§ WHAT IS REQUIRED: If a line of the data below contains the string "times", count it, then state the total alone.

---------- EXCERPTED RECORDS

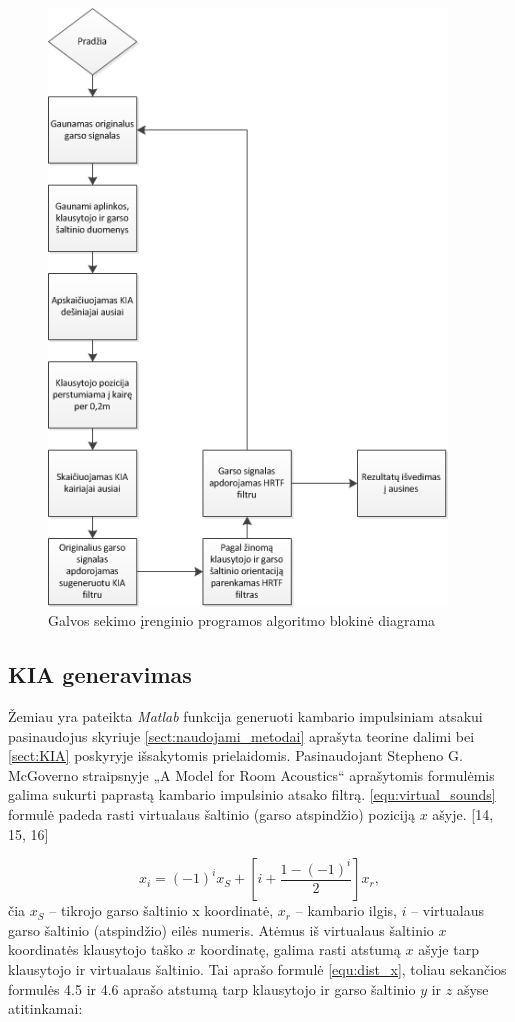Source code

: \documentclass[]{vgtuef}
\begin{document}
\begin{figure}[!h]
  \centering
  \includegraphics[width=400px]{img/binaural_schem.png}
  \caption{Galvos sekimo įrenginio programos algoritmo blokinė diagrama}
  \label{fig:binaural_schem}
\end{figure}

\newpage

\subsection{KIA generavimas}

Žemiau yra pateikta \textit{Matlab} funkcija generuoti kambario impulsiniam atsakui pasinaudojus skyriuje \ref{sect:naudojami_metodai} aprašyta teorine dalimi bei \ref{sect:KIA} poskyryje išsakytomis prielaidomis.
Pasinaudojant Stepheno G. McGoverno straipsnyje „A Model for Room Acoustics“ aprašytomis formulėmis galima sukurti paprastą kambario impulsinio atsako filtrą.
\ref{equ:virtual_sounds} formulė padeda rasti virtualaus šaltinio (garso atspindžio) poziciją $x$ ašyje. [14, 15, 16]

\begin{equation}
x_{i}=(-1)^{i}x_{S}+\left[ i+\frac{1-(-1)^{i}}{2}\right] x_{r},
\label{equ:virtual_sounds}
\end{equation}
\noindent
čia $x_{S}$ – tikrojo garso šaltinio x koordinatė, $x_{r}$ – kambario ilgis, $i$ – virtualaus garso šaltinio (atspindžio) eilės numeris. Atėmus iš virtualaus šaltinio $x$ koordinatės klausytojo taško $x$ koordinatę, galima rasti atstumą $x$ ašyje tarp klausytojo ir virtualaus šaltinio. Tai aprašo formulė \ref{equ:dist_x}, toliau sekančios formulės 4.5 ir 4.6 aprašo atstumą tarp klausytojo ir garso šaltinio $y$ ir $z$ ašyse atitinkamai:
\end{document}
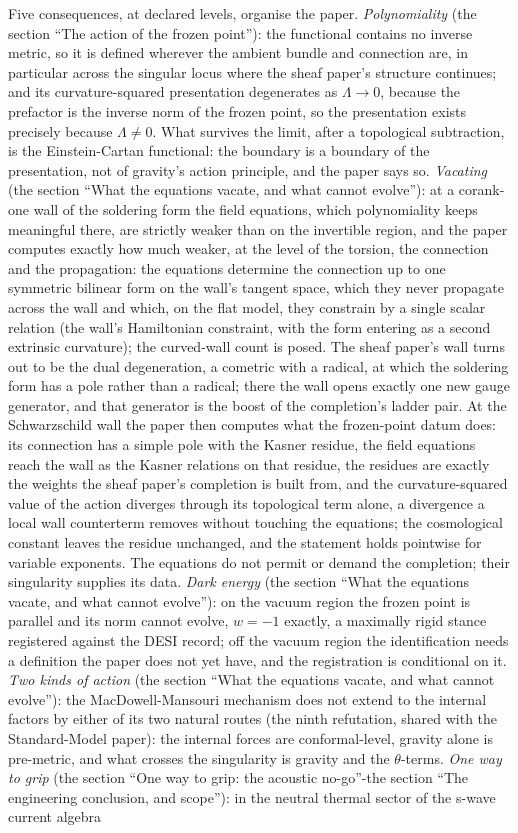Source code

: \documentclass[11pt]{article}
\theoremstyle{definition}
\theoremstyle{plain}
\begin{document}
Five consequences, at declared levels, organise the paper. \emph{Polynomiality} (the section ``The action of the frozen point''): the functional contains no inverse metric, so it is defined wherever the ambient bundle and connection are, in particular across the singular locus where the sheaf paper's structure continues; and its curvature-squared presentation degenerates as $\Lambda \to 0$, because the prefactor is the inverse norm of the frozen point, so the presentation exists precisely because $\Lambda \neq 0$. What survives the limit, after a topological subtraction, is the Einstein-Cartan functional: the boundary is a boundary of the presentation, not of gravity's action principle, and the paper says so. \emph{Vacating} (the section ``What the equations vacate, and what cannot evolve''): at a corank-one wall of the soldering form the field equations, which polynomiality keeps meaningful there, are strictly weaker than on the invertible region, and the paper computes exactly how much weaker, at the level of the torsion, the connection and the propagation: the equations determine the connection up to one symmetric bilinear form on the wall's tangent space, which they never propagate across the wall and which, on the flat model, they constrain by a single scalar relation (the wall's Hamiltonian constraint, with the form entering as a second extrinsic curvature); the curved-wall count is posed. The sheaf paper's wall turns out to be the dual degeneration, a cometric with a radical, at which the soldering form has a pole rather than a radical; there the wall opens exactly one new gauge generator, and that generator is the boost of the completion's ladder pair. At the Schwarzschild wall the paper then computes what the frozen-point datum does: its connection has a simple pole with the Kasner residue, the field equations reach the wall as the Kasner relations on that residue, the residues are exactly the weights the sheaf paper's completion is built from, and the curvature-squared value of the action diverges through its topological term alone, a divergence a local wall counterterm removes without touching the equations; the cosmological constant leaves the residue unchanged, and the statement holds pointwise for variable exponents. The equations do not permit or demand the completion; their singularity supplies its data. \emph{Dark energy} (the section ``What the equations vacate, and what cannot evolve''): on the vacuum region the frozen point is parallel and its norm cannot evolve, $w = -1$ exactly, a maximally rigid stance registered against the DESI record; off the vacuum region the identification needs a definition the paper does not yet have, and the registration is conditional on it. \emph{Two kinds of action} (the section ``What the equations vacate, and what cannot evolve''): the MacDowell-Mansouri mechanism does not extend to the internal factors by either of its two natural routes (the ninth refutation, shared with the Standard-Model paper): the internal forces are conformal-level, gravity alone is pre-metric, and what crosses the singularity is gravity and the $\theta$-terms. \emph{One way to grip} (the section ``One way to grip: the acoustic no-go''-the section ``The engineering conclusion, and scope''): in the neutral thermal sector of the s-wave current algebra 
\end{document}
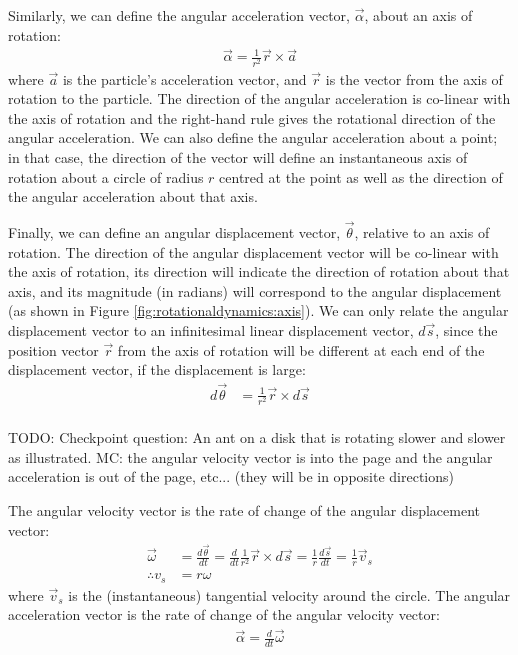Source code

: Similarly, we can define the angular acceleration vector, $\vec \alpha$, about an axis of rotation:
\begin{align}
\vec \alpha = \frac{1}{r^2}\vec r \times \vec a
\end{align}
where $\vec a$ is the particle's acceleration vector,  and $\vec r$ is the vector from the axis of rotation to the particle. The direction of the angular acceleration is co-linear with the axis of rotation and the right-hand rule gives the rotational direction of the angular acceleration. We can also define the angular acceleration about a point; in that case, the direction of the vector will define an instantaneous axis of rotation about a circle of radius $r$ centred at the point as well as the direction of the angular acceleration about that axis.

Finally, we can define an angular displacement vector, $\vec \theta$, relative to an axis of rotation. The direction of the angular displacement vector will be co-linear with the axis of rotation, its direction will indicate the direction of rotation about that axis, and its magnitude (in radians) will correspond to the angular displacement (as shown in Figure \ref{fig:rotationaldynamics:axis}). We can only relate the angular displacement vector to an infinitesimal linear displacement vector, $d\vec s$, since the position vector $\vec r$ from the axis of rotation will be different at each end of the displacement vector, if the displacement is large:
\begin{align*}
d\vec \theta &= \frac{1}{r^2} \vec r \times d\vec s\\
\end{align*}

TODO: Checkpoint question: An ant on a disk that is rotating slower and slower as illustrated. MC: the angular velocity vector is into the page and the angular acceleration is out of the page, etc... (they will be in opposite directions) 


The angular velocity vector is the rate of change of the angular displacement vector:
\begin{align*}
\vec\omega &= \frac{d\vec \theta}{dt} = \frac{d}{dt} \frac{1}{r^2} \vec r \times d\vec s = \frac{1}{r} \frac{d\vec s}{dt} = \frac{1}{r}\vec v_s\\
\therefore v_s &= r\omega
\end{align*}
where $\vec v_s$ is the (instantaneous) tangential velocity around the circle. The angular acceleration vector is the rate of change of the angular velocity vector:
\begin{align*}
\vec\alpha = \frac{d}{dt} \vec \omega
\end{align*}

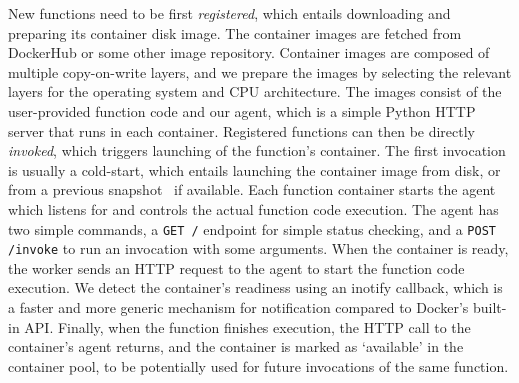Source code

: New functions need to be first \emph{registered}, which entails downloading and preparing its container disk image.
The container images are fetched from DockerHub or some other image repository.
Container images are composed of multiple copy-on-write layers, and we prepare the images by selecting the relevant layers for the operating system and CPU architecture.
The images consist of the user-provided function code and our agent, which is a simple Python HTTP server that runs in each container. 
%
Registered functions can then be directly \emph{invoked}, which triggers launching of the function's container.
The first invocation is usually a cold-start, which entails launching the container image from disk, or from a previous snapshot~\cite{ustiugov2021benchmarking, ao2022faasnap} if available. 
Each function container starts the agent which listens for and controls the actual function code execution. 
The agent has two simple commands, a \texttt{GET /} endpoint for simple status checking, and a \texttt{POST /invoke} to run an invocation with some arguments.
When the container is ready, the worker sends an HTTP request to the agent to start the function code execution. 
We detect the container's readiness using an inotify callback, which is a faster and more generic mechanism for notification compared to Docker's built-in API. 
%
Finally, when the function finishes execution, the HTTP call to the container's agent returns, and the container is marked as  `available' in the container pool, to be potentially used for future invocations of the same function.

--------------------

§ ANSWER TO THIS PROBLEM: 3